Providing fair-share scheduling on symmetric multicore computing systems via progress balancing

Linux, which has emerged as the most favored operating system, falls short of expectations when it comes to fair share multicore scheduling. This is because the primary task scheduler of the mainline Linux kernel, called the completely fair scheduler (CFS), cannot provide a desired level of fairness in a multicore system. The CFS consists of two components: a per-core fair-share scheduler and a load balancer. Each component has a shortcoming in achieving multicore fairness.

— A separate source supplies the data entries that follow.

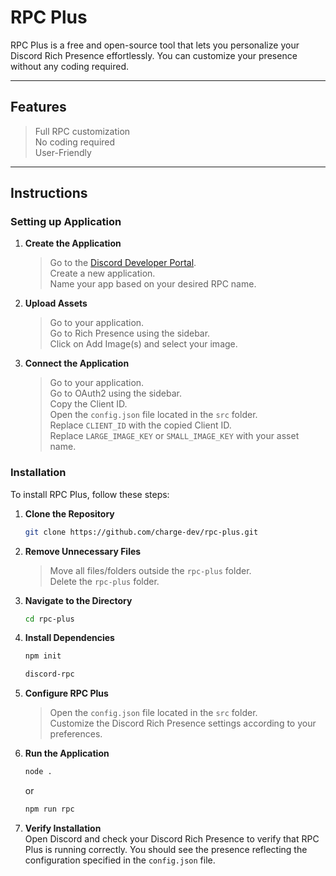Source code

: # RPC Plus

RPC Plus is a free and open-source tool that lets you personalize your Discord Rich Presence effortlessly. You can customize your presence without any coding required.

---

## Features
> Full RPC customization<br>
> No coding required<br>
> User-Friendly

---

## Instructions

### Setting up Application

1. **Create the Application**
   > Go to the [Discord Developer Portal](https://discord.com/developers/applications).<br>
   > Create a new application.<br>
   > Name your app based on your desired RPC name.<br>
2. **Upload Assets**
   > Go to your application.<br>
   > Go to Rich Presence using the sidebar.<br>
   > Click on Add Image(s) and select your image.
3. **Connect the Application**
   > Go to your application.<br>
   > Go to OAuth2 using the sidebar.<br>
   > Copy the Client ID.<br>
   > Open the `config.json` file located in the `src` folder.<br>
   > Replace `CLIENT_ID` with the copied Client ID.<br>
   > Replace `LARGE_IMAGE_KEY` or `SMALL_IMAGE_KEY` with your asset name.

### Installation

To install RPC Plus, follow these steps:

1. **Clone the Repository**
   ```bash
   git clone https://github.com/charge-dev/rpc-plus.git
   ```
2. **Remove Unnecessary Files**
   > Move all files/folders outside the `rpc-plus` folder.<br>
   > Delete the `rpc-plus` folder.

3. **Navigate to the Directory**
   ```bash
   cd rpc-plus
   ```

4. **Install Dependencies**
   ```bash
   npm init
   ```
   ```bash
   discord-rpc
   ```

5. **Configure RPC Plus**
   > Open the `config.json` file located in the `src` folder.<br>
   > Customize the Discord Rich Presence settings according to your preferences.

6. **Run the Application**
   ```bash
   node .
   ```
   or
   ```bash
   npm run rpc
   ```

7. **Verify Installation**<br>
   Open Discord and check your Discord Rich Presence to verify that RPC Plus is running correctly. You should see the presence reflecting the configuration specified in the `config.json` file.
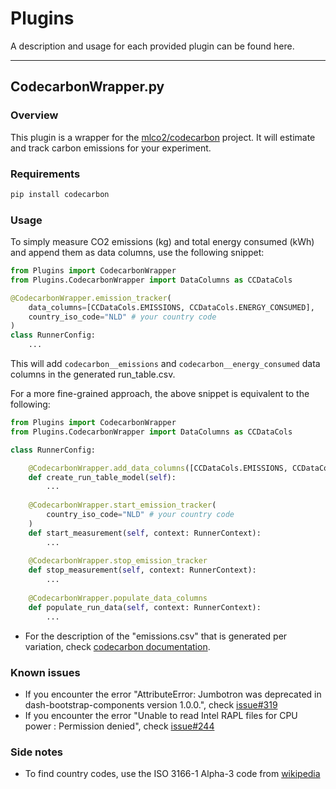 
# Plugins

A description and usage for each provided plugin can be found here.

---

## CodecarbonWrapper.py

### Overview

This plugin is a wrapper for the [mlco2/codecarbon](https://github.com/mlco2/codecarbon) project. It will estimate and track carbon emissions for your experiment.

### Requirements

```bash
pip install codecarbon
```

### Usage

To simply measure CO2 emissions (kg) and total energy consumed (kWh) and append them as data columns, use the following snippet:

```python
from Plugins import CodecarbonWrapper
from Plugins.CodecarbonWrapper import DataColumns as CCDataCols

@CodecarbonWrapper.emission_tracker(
    data_columns=[CCDataCols.EMISSIONS, CCDataCols.ENERGY_CONSUMED],
    country_iso_code="NLD" # your country code
)
class RunnerConfig:
    ...
```

This will add `codecarbon__emissions` and `codecarbon__energy_consumed` data columns in the generated run_table.csv.

For a more fine-grained approach, the above snippet is equivalent to the following:

```python
from Plugins import CodecarbonWrapper
from Plugins.CodecarbonWrapper import DataColumns as CCDataCols

class RunnerConfig:

    @CodecarbonWrapper.add_data_columns([CCDataCols.EMISSIONS, CCDataCols.ENERGY_CONSUMED])
    def create_run_table_model(self):
        ...
    
    @CodecarbonWrapper.start_emission_tracker(
        country_iso_code="NLD" # your country code
    )
    def start_measurement(self, context: RunnerContext):
        ...
    
    @CodecarbonWrapper.stop_emission_tracker
    def stop_measurement(self, context: RunnerContext):
        ...
    
    @CodecarbonWrapper.populate_data_columns
    def populate_run_data(self, context: RunnerContext):
        ...
```

* For the description of the "emissions.csv" that is generated per variation, check [codecarbon documentation](https://mlco2.github.io/codecarbon/output.html#output).

### Known issues

* If you encounter the error "AttributeError: Jumbotron was deprecated in dash-bootstrap-components version 1.0.0.", check [issue#319](https://github.com/mlco2/codecarbon/issues/319)
* If you encounter the error "Unable to read Intel RAPL files for CPU power : Permission denied", check [issue#244](https://github.com/mlco2/codecarbon/issues/244)

### Side notes

* To find country codes, use the ISO 3166-1 Alpha-3 code from [wikipedia](https://en.wikipedia.org/wiki/List_of_ISO_3166_country_codes)
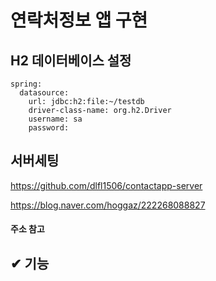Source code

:# 연락처정보 앱 구현

## H2 데이터베이스 설정
```
spring:
  datasource:
    url: jdbc:h2:file:~/testdb
    driver-class-name: org.h2.Driver
    username: sa
    password: 
```

## 서버세팅 
https://github.com/dlfl1506/contactapp-server

https://blog.naver.com/hoggaz/222268088827

#### 주소 참고


## ✔ 기능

First, the current realization of a task’s virtual runtime in CFS cannot be utilized for achieving fairness in a multicore environment. The goal of CFS is to approximate GPS [1] by giving each task a CPU time in proportion to its assigned weight. At the per-core level, CFS successfully achieves this goal by using the virtual runtime. At every scheduling decision point, a per-core scheduler dispatches the task with the smallest virtual runtime on the core. However, in a multicore system, the virtual runtime cannot be a global measure for a task’s progress since the per-core scheduler of CFS maintains only relative order among the runnable tasks in each run-queue by locally manipulating virtual runtimes when a task is enqueued or dequeued.

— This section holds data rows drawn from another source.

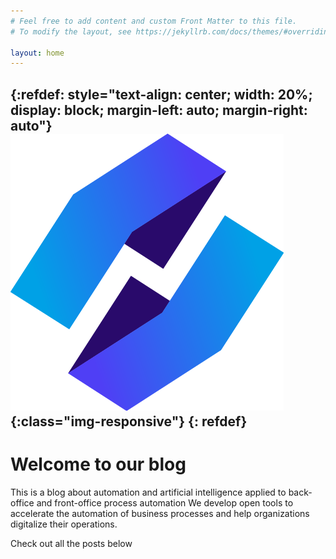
 ```yaml
---
# Feel free to add content and custom Front Matter to this file.
# To modify the layout, see https://jekyllrb.com/docs/themes/#overriding-theme-defaults

layout: home
---
```

{:refdef: style="text-align: center; width: 20%; display: block; margin-left: auto; margin-right: auto"}
![logo](/assets/PNGLOGO.png){:class="img-responsive"}
{: refdef}
---
# Welcome to our blog
This is a blog about automation and artificial intelligence applied to back-office and front-office process automation
We develop open tools to accelerate the automation of business processes and help organizations digitalize their operations.


Check out all the posts below

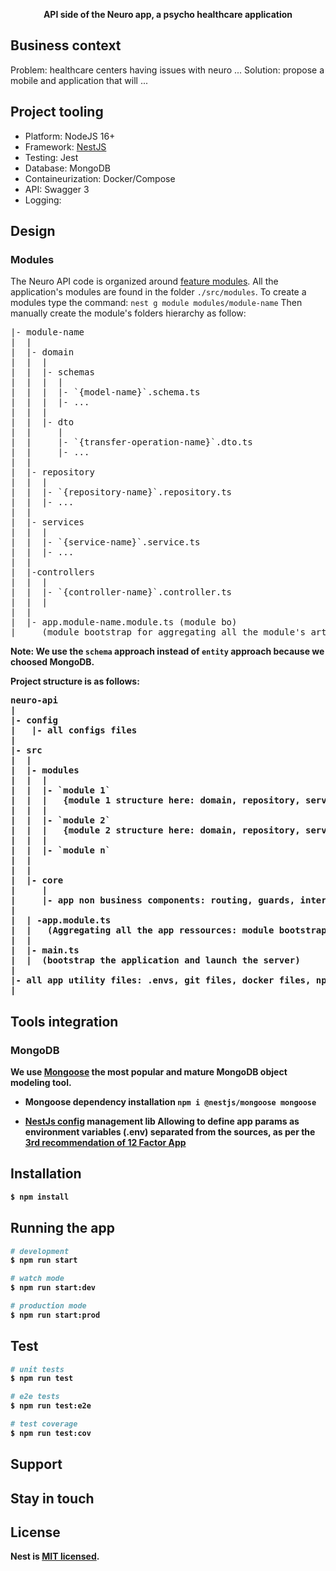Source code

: <p align="center">
  <strong>API side of the Neuro app, a psycho healthcare application</strong>
</p>

## Business context
Problem: healthcare centers having issues with neuro ...
Solution: propose a mobile and application that will ...

## Project tooling

- Platform: NodeJS 16+
- Framework: [NestJS](https://docs.nestjs.com/)
- Testing: Jest
- Database: MongoDB
- Containeurization: Docker/Compose
- API: Swagger 3
- Logging: 


## Design

### Modules
The Neuro API code is organized around [feature modules](https://docs.nestjs.com/modules).
All the application's modules are found in the folder `./src/modules`.
To create a modules type the command: `nest g module modules/module-name`
Then manually create the module's folders hierarchy as follow:

<pre>
|- module-name
|  |
|  |- domain
|  |  |
|  |  |- schemas
|  |  |  |
|  |  |  |- `{model-name}`.schema.ts
|  |  |  |- ...
|  |  |  
|  |  |- dto
|  |     |
|  |     |- `{transfer-operation-name}`.dto.ts
|  |     |- ...
|  |   
|  |- repository
|  |  |
|  |  |- `{repository-name}`.repository.ts
|  |  |- ...
|  |
|  |- services
|  |  |
|  |  |- `{service-name}`.service.ts
|  |  |- ...
|  |  
|  |-controllers
|  |  |
|  |  |- `{controller-name}`.controller.ts
|  |  |
|  |
|  |- app.module-name.module.ts (module bo)
|     (module bootstrap for aggregating all the module's artifacts)
</pre>


<strong>Note:<strong> We use the `schema` approach instead of `entity` approach because we choosed MongoDB.

Project structure is as follows:

<pre>
neuro-api
|
|- config
|   |- all configs files
|
|- src
|  |
|  |- modules
|  |  |
|  |  |- `module 1`
|  |  |   {module 1 structure here: domain, repository, services, controllers + module bootstap}
|  |  |
|  |  |- `module 2`
|  |  |   {module 2 structure here: domain, repository, services, controllers + module bootstap}
|  |  |
|  |  |- `module n`
|  |
|  |
|  |- core
|     |
|     |- app non business components: routing, guards, interception, session, loca-storage, etc.
|
|  | -app.module.ts
|  |   (Aggregating all the app ressources: module bootstraps, configs, core components)
|  |
|  |- main.ts
|  |  (bootstrap the application and launch the server)
|  
|- all app utility files: .envs, git files, docker files, npm files (package*.json), ts files, etc.
|
</pre>

## Tools integration

### MongoDB
We use [Mongoose](https://mongoosejs.com/) the most popular and mature MongoDB object modeling tool.
- Mongoose dependency installation
`npm i @nestjs/mongoose mongoose`

- [NestJs config](https://docs.nestjs.com/techniques/configuration) management lib 
Allowing to define app params as environment variables (.env) separated from the sources, as per the [3rd recommendation of 12 Factor App](https://12factor.net/config)



## Installation

```bash
$ npm install
```

## Running the app

```bash
# development
$ npm run start

# watch mode
$ npm run start:dev

# production mode
$ npm run start:prod
```

## Test

```bash
# unit tests
$ npm run test

# e2e tests
$ npm run test:e2e

# test coverage
$ npm run test:cov
```

## Support



## Stay in touch


## License

Nest is [MIT licensed](LICENSE).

Second, CFS relies on load balancing to achieve multicore fairness. As pointed out earlier, balancing loads among cores is irrelevant to bounding differences in the virtual runtimes of tasks. Note that virtual runtime distribution varies on cores regardless of loads and that the per-core schedulers of CFS run independently of each other. To exacerbate the problem, CFS cannot provide perfect load balancing for two reasons: weight quantization error and reluctant load balancing, as discussed in [2]. The quantization error occurs because a task’s weight is specified with one of the predefined positive integers in Linux implementations. In addition, CFS allows for persistent load imbalance among cores since it is very reluctant to perform load balancing, unless the load imbalance exceeds a given threshold.

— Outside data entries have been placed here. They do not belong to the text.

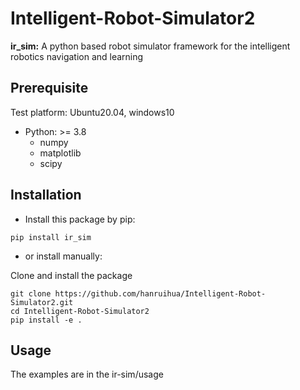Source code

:# Intelligent-Robot-Simulator2

**ir_sim:** A python based robot simulator framework for the intelligent robotics navigation and learning

## Prerequisite

Test platform: Ubuntu20.04, windows10

- Python: >= 3.8
    - numpy  
    - matplotlib 
    - scipy

## Installation

- Install this package by pip:

```
pip install ir_sim
```

- or install manually: 

Clone and install the package

```
git clone https://github.com/hanruihua/Intelligent-Robot-Simulator2.git  
cd Intelligent-Robot-Simulator2   
pip install -e .  
```

## Usage

The examples are in the ir-sim/usage
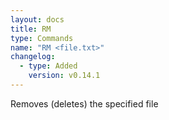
 ```yaml
---
layout: docs
title: RM
type: Commands
name: "RM <file.txt>"
changelog:
  - type: Added
    version: v0.14.1
---
```

Removes (deletes) the specified file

Virtual runtime difference divergence of CFS
Virtual Runtime Difference Divergence of CFS

To address this problem, we introduce a new algorithm for task migration, which we name Progress Balancing. The proposed algorithm periodically partitions runnable tasks into the same number of groups as the number of cores in the system and shuffles the tasks in such a way that a core with larger virtual runtimes receives a larger load and the load differences among cores are bounded. The proposed algorithm achieves this property by incorporating a work-non-conserving mechanism called throttling. This property ensures that tasks with larger virtual runtimes run at a slower pace until the next period. In addition, we elaborately redesign CFS so that it keeps track of the cumulative virtual runtimes of the tasks. Our formal analysis shows that our approach achieves a constant bound on the virtual runtime differences, regardless of the number of tasks or cores.

 Overview of the Progress Balancing
Overview of the Progress Balancing

[1] A.K. Parekh and R.G. Gallagher, “A generalized processor sharing approach to flow control in integrated services networks: the multiple node case,” IEEE/ACM Transactions on Networking (TON), 1994.

[2] S. Huh, J. Yoo, M. Kim and S. Hong, “Providing fair share scheduling on multicore cloud servers via virtual runtime-based task migration algorithm,” IEEE 32nd International Conference on Distributed Computing Systems (ICDCS), 2012.